In short, VCU has held a significant advantage in the rivalry in recent years. Since current sixth-year seniors Grant Golden and Nick Sherod joined the Richmond Spiders in 2016-17, VCU has held a 9-3 advantage in the rivalry.

On Thursday night, it was the 24-year-old Golden that led the Spiders offense, scoring 19 points on 7-for-10 shooting. But, it was fifth-year senior Jacob Gilyard, the all-time NCAA Division I leader in career steals, who stole the show. Gilyard scored 10 points and swiped six steals while taking over the game on the defensive end. It is Gilyard and Golden, along with forward Tyler Burton, who are likely the three Spiders to watch come tip-off tomorrow night.

The key to Richmond’s comeback victory on Thursday will be the key to VCU’s success in this tournament: stellar defense. As of Thursday night, VCU ranks fourth in the country in adjusted defensive efficiency on KenPom and is widely regarded as one of the best defensive teams in the country.

Despite this distinction, no VCU player was named to the A-10 All-Defensive Team. On Tuesday, Williams was named to the All A-10 First Team, sophomore guard Ace Baldwin to the All A-10 Second Team and freshman guard Jayden Nunn to the A-10 All-Rookie Team.

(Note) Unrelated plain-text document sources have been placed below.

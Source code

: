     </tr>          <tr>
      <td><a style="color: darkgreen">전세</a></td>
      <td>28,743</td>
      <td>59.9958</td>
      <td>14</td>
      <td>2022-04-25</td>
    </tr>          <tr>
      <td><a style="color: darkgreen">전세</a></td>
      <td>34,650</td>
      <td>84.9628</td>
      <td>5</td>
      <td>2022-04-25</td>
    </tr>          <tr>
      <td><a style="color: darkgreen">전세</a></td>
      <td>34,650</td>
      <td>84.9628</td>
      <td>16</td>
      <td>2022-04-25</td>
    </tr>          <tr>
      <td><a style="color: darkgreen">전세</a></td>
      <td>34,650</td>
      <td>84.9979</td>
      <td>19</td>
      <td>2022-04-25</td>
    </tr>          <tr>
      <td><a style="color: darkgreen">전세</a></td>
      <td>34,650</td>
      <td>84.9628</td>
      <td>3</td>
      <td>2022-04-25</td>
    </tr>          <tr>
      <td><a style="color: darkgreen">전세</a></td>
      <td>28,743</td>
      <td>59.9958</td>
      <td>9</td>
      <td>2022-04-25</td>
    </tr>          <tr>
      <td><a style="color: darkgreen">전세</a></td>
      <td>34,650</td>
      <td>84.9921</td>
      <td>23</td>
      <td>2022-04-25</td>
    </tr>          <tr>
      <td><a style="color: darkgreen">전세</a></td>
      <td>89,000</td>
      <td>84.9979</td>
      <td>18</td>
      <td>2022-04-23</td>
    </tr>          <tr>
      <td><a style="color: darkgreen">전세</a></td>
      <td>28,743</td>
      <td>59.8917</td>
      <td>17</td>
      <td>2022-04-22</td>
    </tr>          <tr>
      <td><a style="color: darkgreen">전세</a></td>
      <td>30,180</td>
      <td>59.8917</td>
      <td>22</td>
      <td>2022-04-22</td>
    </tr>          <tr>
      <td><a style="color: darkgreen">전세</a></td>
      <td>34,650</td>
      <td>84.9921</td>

The trio, along with senior KeShawn Curry and junior Hason Ward, will likely be VCU’s starting five on Friday night. The quintet has started nine games, including six of the last seven, and has a record of 7-2. After needing to mix-and-match starters early in the season due to injuries – namely Baldwin’s Achilles injury, head coach Mike Rhoades appears to have settled on a unit late in the season that he feels confident in.

Despite a regular-season-ending 69-65 road loss to Saint Louis that honestly should have been a 15-point loss, the Rams still bring massive momentum into the A-10 Tournament. Winners of eight of the last nine games, stellar all-around performances by Williams and a late-season offensive renaissance by Curry have made VCU far more explosive than they were at the beginning of the year.

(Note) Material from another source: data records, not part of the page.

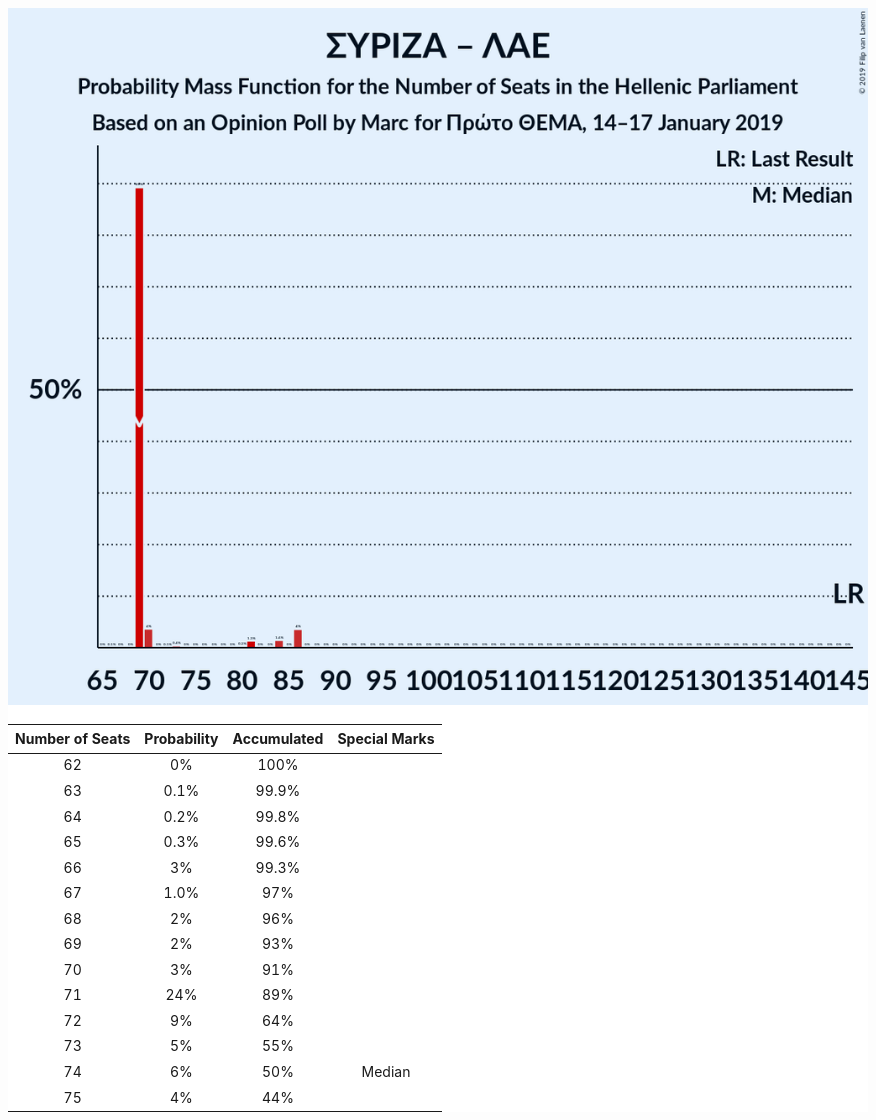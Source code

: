 ![Graph with seats probability mass function not yet produced](2019-01-17-Marc-coalitions-seats-pmf-συριζα–λαε.png "Seats Probability Mass Function")

| Number of Seats | Probability | Accumulated | Special Marks |
|:---------------:|:-----------:|:-----------:|:-------------:|
| 62 | 0% | 100% |  |
| 63 | 0.1% | 99.9% |  |
| 64 | 0.2% | 99.8% |  |
| 65 | 0.3% | 99.6% |  |
| 66 | 3% | 99.3% |  |
| 67 | 1.0% | 97% |  |
| 68 | 2% | 96% |  |
| 69 | 2% | 93% |  |
| 70 | 3% | 91% |  |
| 71 | 24% | 89% |  |
| 72 | 9% | 64% |  |
| 73 | 5% | 55% |  |
| 74 | 6% | 50% | Median |
| 75 | 4% | 44% |  |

In fact, Williams is coming off arguably his best game as a VCU player, scoring a career-high 26 points in the loss to Saint Louis. Baldwin also contributed a solid statline, adding 12 points, six rebounds and six assists to the VCU effort.

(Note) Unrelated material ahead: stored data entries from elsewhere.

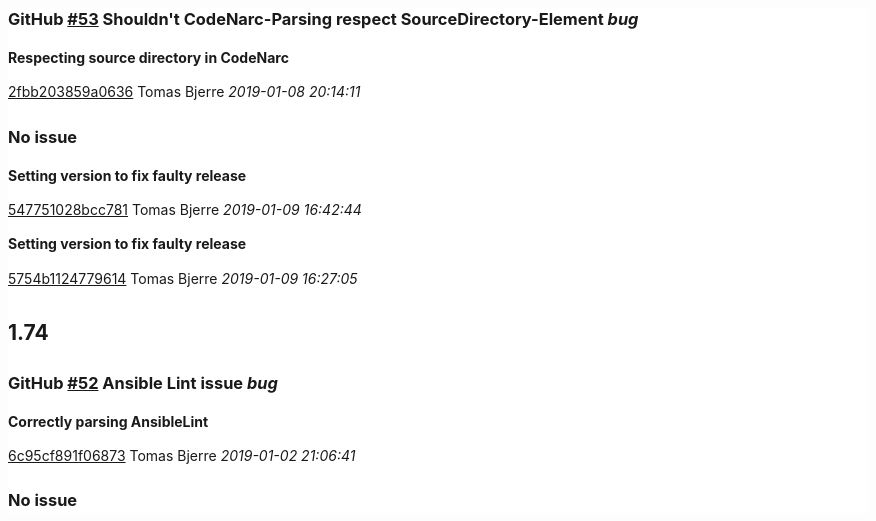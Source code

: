   
   
### GitHub [#53](https://github.com/tomasbjerre/violations-lib/issues/53) Shouldn&#x27;t CodeNarc-Parsing respect SourceDirectory-Element    *bug*  
   
   
  
  

  
**Respecting source directory in CodeNarc**



[2fbb203859a0636](https://github.com/tomasbjerre/violations-lib/commit/2fbb203859a0636) Tomas Bjerre *2019-01-08 20:14:11*

  

 
  
  
### No issue
  

  
**Setting version to fix faulty release**



[547751028bcc781](https://github.com/tomasbjerre/violations-lib/commit/547751028bcc781) Tomas Bjerre *2019-01-09 16:42:44*

  
**Setting version to fix faulty release**



[5754b1124779614](https://github.com/tomasbjerre/violations-lib/commit/5754b1124779614) Tomas Bjerre *2019-01-09 16:27:05*

  

 

## 1.74
 
  
   
### GitHub [#52](https://github.com/tomasbjerre/violations-lib/issues/52) Ansible Lint issue    *bug*  
   
   
  
  

  
**Correctly parsing AnsibleLint**



[6c95cf891f06873](https://github.com/tomasbjerre/violations-lib/commit/6c95cf891f06873) Tomas Bjerre *2019-01-02 21:06:41*

  

 
  
  
### No issue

Ultimately, the loss still places VCU on the NCAA Tournament bubble, with the majority of bracketologists putting the Rams either as one of the last teams in or one of the first teams out of the tournament. In short, Friday’s game is a “can’t lose” game because a loss functionally eliminates the Rams from tournament consideration. While the game against Richmond will count as a Quadrant 2 game, VCU should be favored in the contest, outranks Richmond in all crucial metrics and has defeated the Spiders twice. A loss Friday would doom the Rams to a National Invitation Tournament bid, which VCU last appeared in in 2008.

But, history is on VCU’s side. Since the current A-10 Tournament format was adopted in 2015, VCU has only failed to advance to the championship game twice, both times following a quarterfinals loss to Rhode Island.

VCU has also faced Richmond four times in the postseason: once in the CAA tournament (1996) and three times in the A-10 tournament (2014, 2015, 2017). VCU is 4-0 in such games.

Ultimately, VCU wins the game on paper, they win the game when accounting for recent history, and if the Richmond team that played Rhode Island in the first 32 minutes of their Thursday night game shows up, VCU should have no problems advancing to the semifinals.

But it is March, and in an A-10 Tournament that has been devoid of major upsets so far, expect the unexpected. Perhaps no team has the tournament experience to be able to pull off a shocker like the Richmond Spiders; they already have one major tournament comeback under their belts this week.

So, strap in and get ready VCU fans. Life on the bubble is a bumpy ride.

Richmond and VCU will tip off at 8:30 p.m. from Capital One Arena in Washington, D.C. The game will be broadcast on USA Network and is the final game of the A-10 quarterfinals.